High user engagement across various departments is a vital component of successfully implemented software.
4. Will the support desk provide the necessary response for users?
Plenty of businesses have a cautionary tale about support desks. Unfortunately, workers can have a very short attention span when seeking answers and can quickly lose interest in seeking the correct answers if they don’t receive prompt and professional replies. Again, that allows inefficiencies to creep into operations. There is even more at stake with software support desks as users can very easily fall into the trap of adopting bad work practices if the required guidance and assistance is not provided when required. Not only can this compromise the integrity of the software and impact on the data needed for your business to run smoothly, it can create undesired consequences in the future that might cost time and money.

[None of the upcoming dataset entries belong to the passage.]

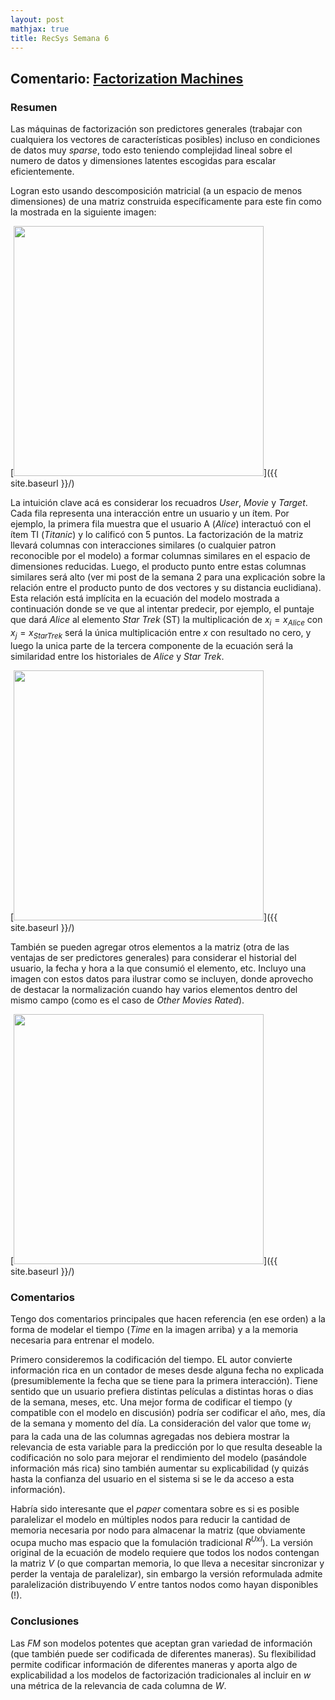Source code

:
 ```yaml
---
layout: post
mathjax: true
title: RecSys Semana 6
---
```


## Comentario: [Factorization Machines](https://www.csie.ntu.edu.tw/~b97053/paper/Rendle2010FM.pdf)

### Resumen

Las máquinas de factorización son predictores generales (trabajar con cualquiera los vectores de características posibles) incluso en condiciones de datos muy *sparse*, todo esto teniendo complejidad lineal sobre el numero de datos y dimensiones latentes escogidas para escalar eficientemente.

Logran esto usando descomposición matricial (a un espacio de menos dimensiones) de una matriz construida específicamente para este fin como la mostrada en la siguiente imagen:

[<img src="{{ site.baseurl }}/images/FM.png" style="width: 400px;"/>]({{ site.baseurl }}/)

La intuición clave acá es considerar los recuadros *User*, *Movie* y *Target*. 
Cada fila representa una interacción entre un usuario y un ítem. 
Por ejemplo, la primera fila muestra que el usuario A (*Alice*) interactuó con el ítem TI (*Titanic*) y lo calificó con 5 puntos.
La factorización de la matriz llevará columnas con interacciones similares (o cualquier patron reconocible por el modelo) a formar columnas similares en el espacio de dimensiones reducidas.
Luego, el producto punto entre estas columnas similares será alto (ver mi post de la semana 2 para una explicación sobre la relación entre el producto punto de dos vectores y su distancia euclidiana).
Esta relación está implícita en la ecuación del modelo mostrada a continuación donde se ve que al intentar predecir, por ejemplo, el puntaje que dará *Alice* al elemento *Star Trek* (ST) la multiplicación de $x_i = x_{Alice}$ con $x_j = x_{Star Trek}$ será la única multiplicación entre $x$ con resultado no cero, y luego la unica parte de la tercera componente de la ecuación será la similaridad entre los historiales de *Alice* y *Star Trek*.

[<img src="{{ site.baseurl }}/images/FMModelEq.png" style="width: 400px;"/>]({{ site.baseurl }}/)

También se pueden agregar otros elementos a la matriz (otra de las ventajas de ser predictores generales) para considerar el historial del usuario, la fecha y hora a la que consumió el elemento, etc.
Incluyo una imagen con estos datos para ilustrar como se incluyen, donde aprovecho de destacar la normalización cuando hay varios elementos dentro del mismo campo (como es el caso de *Other Movies Rated*).

[<img src="{{ site.baseurl }}/images/FMComplete.png" style="width: 400px;"/>]({{ site.baseurl }}/)

### Comentarios

Tengo dos comentarios principales que hacen referencia (en ese orden) a la forma de modelar el tiempo (*Time* en la imagen arriba) y a la memoria necesaria para entrenar el modelo.

Primero consideremos la codificación del tiempo.
EL autor convierte información rica en un contador de meses desde alguna fecha no explicada (presumiblemente la fecha que se tiene para la primera interacción).
Tiene sentido que un usuario prefiera distintas películas a distintas horas o dias de la semana, meses, etc.
Una mejor forma de codificar el tiempo (y compatible con el modelo en discusión) podría ser codificar el año, mes, día de la semana y momento del día.
La consideración del valor que tome $w_i$ para la cada una de las columnas agregadas nos debiera mostrar la relevancia de esta variable para la predicción por lo que resulta deseable la codificación no solo para mejorar el rendimiento del modelo (pasándole información más rica) sino también aumentar su explicabilidad (y quizás hasta la confianza del usuario en el sistema si se le da acceso a esta información).

Habría sido interesante que el *paper* comentara sobre es si es posible paralelizar el modelo en múltiples nodos para reducir la cantidad de memoria necesaria por nodo para almacenar la matriz (que obviamente ocupa mucho mas espacio que la fomulación tradicional $R^{UxI}$).
La versión original de la ecuación de modelo requiere que todos los nodos contengan la matriz $V$ (o que compartan memoria, lo que lleva a necesitar sincronizar y perder la ventaja de paralelizar), sin embargo la versión reformulada admite paralelización distribuyendo $V$ entre tantos nodos como hayan disponibles (!).

### Conclusiones

Las *FM* son modelos potentes que aceptan gran variedad de información (que también puede ser codificada de diferentes maneras). Su flexibilidad permite codificar información de diferentes maneras y aporta algo de explicabilidad a los modelos de factorización tradicionales al incluir en $w$ una métrica de la relevancia de cada columna de $W$.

Don’t underestimate the value of the support structure available.
5. Is there an unwillingness to let go of the old processes?
Once a commitment has been made to go electronic it is unwise not to commit to it. A costly, yet very common example, is the hesitation to deprecate paper personnel files. If due diligence has been followed in regard to data privacy, back-up policies and alike, then making paper filing redundant is an immediate benefit from software implementation.
Unfortunately, often old and new processes run simultaneously for too long, increasing rather than decreasing costs.
6. How much will the customizations cost your business?
It must be remembered that no off-the-shelf product will perfectly suit your business. There is no one-size-fits-all program. But, the problem is even the best business improvement specialists can’t forecast all the customizations required down the track. New requirements emerge as the company or industry changes and it is critical to be able to adapt your systems to suit. If the software doesn’t offer flexibility to handle the amendments, your businesses will be spending considerably to suit your future requirements.
Ideally there is an avenue for you as a client to contribute towards standard features that might occur.